(DATA EXTRACTS begins)

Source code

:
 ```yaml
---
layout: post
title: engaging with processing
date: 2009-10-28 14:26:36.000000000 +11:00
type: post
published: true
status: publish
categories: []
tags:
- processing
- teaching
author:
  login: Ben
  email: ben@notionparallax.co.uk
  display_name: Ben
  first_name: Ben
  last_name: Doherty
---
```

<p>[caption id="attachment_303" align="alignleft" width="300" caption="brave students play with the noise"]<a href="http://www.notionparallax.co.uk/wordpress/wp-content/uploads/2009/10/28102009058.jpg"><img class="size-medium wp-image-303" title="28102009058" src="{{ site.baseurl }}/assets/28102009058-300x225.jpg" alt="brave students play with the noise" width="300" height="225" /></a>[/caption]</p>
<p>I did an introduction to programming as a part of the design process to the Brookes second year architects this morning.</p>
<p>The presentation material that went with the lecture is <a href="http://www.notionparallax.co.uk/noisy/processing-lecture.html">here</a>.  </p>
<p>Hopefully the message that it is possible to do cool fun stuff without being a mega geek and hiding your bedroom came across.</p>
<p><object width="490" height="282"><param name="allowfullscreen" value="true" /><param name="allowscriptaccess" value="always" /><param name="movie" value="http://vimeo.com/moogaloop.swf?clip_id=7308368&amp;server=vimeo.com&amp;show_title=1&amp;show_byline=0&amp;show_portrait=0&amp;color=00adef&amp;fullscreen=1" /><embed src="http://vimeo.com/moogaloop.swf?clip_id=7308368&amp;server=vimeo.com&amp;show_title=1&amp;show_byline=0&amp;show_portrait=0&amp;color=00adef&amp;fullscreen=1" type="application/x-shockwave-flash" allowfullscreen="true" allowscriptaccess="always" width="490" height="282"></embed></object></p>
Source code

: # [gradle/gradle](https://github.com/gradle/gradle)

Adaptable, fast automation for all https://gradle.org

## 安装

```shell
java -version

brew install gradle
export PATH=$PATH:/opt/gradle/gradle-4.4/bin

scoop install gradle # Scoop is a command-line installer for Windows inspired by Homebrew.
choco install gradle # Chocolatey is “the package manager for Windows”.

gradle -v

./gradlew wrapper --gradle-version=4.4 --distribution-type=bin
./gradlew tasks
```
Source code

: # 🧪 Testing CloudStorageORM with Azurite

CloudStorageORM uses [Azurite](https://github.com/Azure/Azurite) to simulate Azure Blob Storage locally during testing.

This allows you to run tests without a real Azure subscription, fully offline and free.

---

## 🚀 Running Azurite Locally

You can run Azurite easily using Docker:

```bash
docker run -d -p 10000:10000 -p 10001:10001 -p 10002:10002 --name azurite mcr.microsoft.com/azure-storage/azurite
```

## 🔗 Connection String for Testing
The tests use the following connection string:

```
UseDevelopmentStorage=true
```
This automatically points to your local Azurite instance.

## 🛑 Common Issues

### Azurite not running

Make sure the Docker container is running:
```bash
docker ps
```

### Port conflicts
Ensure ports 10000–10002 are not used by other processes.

(DATA EXTRACTS ends)
(DATA EXTRACTS begins)

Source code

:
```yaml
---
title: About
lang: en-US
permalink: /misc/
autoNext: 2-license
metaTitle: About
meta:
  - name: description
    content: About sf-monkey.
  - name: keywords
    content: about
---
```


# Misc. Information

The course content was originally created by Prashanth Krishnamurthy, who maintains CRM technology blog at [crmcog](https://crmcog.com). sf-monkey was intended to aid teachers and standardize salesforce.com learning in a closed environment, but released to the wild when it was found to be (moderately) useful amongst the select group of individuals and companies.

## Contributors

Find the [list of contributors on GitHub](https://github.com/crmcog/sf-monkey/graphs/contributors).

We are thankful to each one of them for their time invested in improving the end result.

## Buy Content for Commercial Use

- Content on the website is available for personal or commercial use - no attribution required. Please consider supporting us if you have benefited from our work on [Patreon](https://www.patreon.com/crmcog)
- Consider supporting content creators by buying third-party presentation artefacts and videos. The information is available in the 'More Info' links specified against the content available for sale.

(DATA EXTRACTS ends)

## [EXERCISE AIM]
The expected answer is an exact copy of the lines above, beginning at the line with "This automatically points" and ending at the line with "Ensure ports 10000–10002", with both ends in.

## [ANSWER SPACE]
This automatically points to your local Azurite instance.

## 🛑 Common Issues

### Azurite not running

Make sure the Docker container is running:
```bash
docker ps
```

### Port conflicts
Ensure ports 10000–10002 are not used by other processes.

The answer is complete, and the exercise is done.